Two of the defendants who have pleaded guilty admitted in court documents that Homestore shareholders suffered losses of at least $100 million when the company’s stock price dropped in 2002 upon news of an investigation into accounting irregularities. All 10 defendants, including Tafeen, are cooperating with the government in its ongoing investigation, according to the announcement.
The trial against Wolff is scheduled to begin March 28. Wolff, of Westlake Village, Calif., served as Homestore’s CEO and chairman of the board from 1997 to January 2002, when he resigned during an internal investigation. Tafeen served at Homestore from 1997 to November 2001.
Homestore, which will soon change its name to Move Inc., was almost ruined by the financial scandal that led to the federal lawsuit and criminal charges. The company’s stock price had plummeted to pennies after the scandal was publicized in 2002, but the company has since rebounded. Homestore announced Thursday that it had a profitable fiscal year in 2005 despite reaching settlement agreements to pay out millions of dollars to support the legal defense of the two former executives.
The U.S. Securities and Exchange Commission and U.S. Justice Department in April 2005 announced criminal and civil cases against Wolff and Tafeen. The duo was charged with participating in fraudulent “round-trip” transactions that generated a circular flow of money that the company reported as cash revenue in order to exceed Wall Street analysts’ expectations.
The civil and criminal cases have also alleged that Wolff misled investors and analysts about Homestore’s true financial condition and used the Sept. 11, 2001, terrorist attacks as a pretense for Homestore’s financial decline. Wolff and Tafeen both exercised stock options during the course of the fraudulent scheme, obtaining millions of dollars in proceeds.
Tafeen left Homestore in the fall of 2001, when accounting irregularities were reported along with other alleged improprieties. In October 2003 he filed a lawsuit against Homestore, claiming the online real estate company owes him $2 million for expenses already incurred, plus unstated sums of future expenses in connection with the federal investigations and lawsuits.
In February, Homestore officials announced that they had reached a settlement to pay up to $11.9 million to support legal costs for Tafeen, and officials earlier announced a separate agreement to pay up to about $15.2 million in fees and expenses related to Wolff’s legal expenses.
Wolff and Tafeen were both charged in a grand jury indictment with conspiracy to violate securities laws, insider trading, creating false books and records and lying to Homestore’s accountants.

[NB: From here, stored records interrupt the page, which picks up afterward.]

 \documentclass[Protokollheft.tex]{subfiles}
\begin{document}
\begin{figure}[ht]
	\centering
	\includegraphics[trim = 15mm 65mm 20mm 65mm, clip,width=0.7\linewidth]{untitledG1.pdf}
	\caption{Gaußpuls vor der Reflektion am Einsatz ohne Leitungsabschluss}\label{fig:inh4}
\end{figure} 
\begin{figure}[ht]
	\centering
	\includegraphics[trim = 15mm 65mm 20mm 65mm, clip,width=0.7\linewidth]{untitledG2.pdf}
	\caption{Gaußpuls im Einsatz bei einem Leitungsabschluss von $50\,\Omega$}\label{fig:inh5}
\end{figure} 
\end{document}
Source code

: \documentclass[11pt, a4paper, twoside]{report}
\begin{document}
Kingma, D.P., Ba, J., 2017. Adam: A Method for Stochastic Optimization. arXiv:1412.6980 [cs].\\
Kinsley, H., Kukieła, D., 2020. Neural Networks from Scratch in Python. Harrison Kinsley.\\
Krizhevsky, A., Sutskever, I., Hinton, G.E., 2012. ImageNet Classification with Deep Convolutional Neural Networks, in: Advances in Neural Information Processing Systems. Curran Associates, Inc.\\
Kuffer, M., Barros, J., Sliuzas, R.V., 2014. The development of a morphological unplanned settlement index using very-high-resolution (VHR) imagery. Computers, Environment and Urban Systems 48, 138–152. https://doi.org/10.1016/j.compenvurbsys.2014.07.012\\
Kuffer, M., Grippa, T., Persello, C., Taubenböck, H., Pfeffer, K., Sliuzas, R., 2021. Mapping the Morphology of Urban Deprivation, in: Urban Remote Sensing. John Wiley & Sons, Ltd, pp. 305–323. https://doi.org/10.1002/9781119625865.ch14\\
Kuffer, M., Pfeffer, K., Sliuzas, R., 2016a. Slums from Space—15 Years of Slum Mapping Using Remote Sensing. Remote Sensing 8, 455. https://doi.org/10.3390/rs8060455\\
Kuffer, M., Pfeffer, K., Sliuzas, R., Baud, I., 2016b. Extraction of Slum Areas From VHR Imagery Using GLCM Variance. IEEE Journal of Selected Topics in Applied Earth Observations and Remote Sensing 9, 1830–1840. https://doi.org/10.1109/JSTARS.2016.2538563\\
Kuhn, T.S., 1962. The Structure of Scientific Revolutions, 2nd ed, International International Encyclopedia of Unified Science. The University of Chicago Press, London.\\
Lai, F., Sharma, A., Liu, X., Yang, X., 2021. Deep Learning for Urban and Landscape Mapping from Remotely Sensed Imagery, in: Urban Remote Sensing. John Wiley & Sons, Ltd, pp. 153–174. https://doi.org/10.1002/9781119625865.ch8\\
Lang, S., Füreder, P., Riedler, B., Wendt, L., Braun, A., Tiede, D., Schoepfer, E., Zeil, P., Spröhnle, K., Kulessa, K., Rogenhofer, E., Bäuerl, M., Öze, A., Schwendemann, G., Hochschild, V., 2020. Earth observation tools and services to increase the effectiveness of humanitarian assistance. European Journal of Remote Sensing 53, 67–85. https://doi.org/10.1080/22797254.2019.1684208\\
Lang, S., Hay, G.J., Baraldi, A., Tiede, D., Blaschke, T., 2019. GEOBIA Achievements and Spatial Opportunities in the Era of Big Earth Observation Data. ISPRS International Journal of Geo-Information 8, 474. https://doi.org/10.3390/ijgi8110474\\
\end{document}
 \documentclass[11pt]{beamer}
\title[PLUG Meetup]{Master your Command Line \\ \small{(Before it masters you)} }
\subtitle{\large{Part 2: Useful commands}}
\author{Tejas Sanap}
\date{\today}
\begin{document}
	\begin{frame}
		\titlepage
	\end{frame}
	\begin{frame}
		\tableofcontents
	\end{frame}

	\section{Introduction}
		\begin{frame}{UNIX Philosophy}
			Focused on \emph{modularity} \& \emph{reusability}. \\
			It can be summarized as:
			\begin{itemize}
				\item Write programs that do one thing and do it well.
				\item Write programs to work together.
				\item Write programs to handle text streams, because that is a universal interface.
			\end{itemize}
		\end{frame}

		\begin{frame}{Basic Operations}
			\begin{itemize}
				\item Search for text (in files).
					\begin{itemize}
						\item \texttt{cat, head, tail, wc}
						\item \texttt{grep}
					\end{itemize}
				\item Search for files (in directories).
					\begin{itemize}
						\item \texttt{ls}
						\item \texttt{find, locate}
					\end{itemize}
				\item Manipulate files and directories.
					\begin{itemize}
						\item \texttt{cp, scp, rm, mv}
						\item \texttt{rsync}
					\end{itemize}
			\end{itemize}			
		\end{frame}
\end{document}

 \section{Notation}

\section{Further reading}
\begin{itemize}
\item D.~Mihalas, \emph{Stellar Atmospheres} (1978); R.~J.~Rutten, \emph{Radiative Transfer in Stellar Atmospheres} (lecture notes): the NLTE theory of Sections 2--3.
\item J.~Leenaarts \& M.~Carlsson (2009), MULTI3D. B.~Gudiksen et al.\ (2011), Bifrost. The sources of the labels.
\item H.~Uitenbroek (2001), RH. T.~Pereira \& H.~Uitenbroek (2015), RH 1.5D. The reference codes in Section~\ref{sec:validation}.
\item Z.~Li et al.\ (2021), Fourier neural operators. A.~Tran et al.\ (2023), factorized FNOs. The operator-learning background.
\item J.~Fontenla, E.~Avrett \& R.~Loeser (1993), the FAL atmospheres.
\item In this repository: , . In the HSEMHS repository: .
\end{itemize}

The federal criminal lawsuit, filed April 27 in U.S. District Court in Los Angeles, charged Tafeen with conspiracy, filing of false statements with the Securities and Exchange Commission, circumvention of internal auditing controls, and fraudulent insider trading. Wolff is facing similar charges, along with falsification of corporate books and records.
Both men faced 19 counts, representing a maximum possible sentence of 185 years in federal prison.
“Every corporation has a responsibility to completely and accurately report its financial condition to its shareholders,” said United States Attorney Debra Wong Yang in a statement. “Every corporation and every executive – no matter how high up the chain of command – that violates this responsibility by cooking the books will be subject to aggressive action by the Justice Department.”
J. Stephen Tidwell, assistant director in charge of the FBI in Los Angeles, said in a statement Thursday, “Today’s guilty plea is gratifying in that an individual in a position of authority, with influence over his subordinates, has taken responsibility for his role in orchestrating and implementing a serious fraud scheme.”
In his plea agreement, Tafeen admitted to helping execute fraudulent “round-trip” transactions and “admitted knowing that Wolff misled investors and analysts about Homestore’s true financial condition and used the September 11, 2001 terrorist attacks as a pretense for Homestore’s financial decline,” according to the announcement.
Bloomberg News reported that Brian Hennigan, Tafeen’s lawyer, said, “(Tafeen is) ready to close this chapter of his life and move on.”
Hennigan told Inman News that sentencing for Tafeen is scheduled for Aug. 28. The federal government will likely call Tafeen to testify as a witness during Wolff’s trial, though Tafeen will have no other participation in that trial, he said.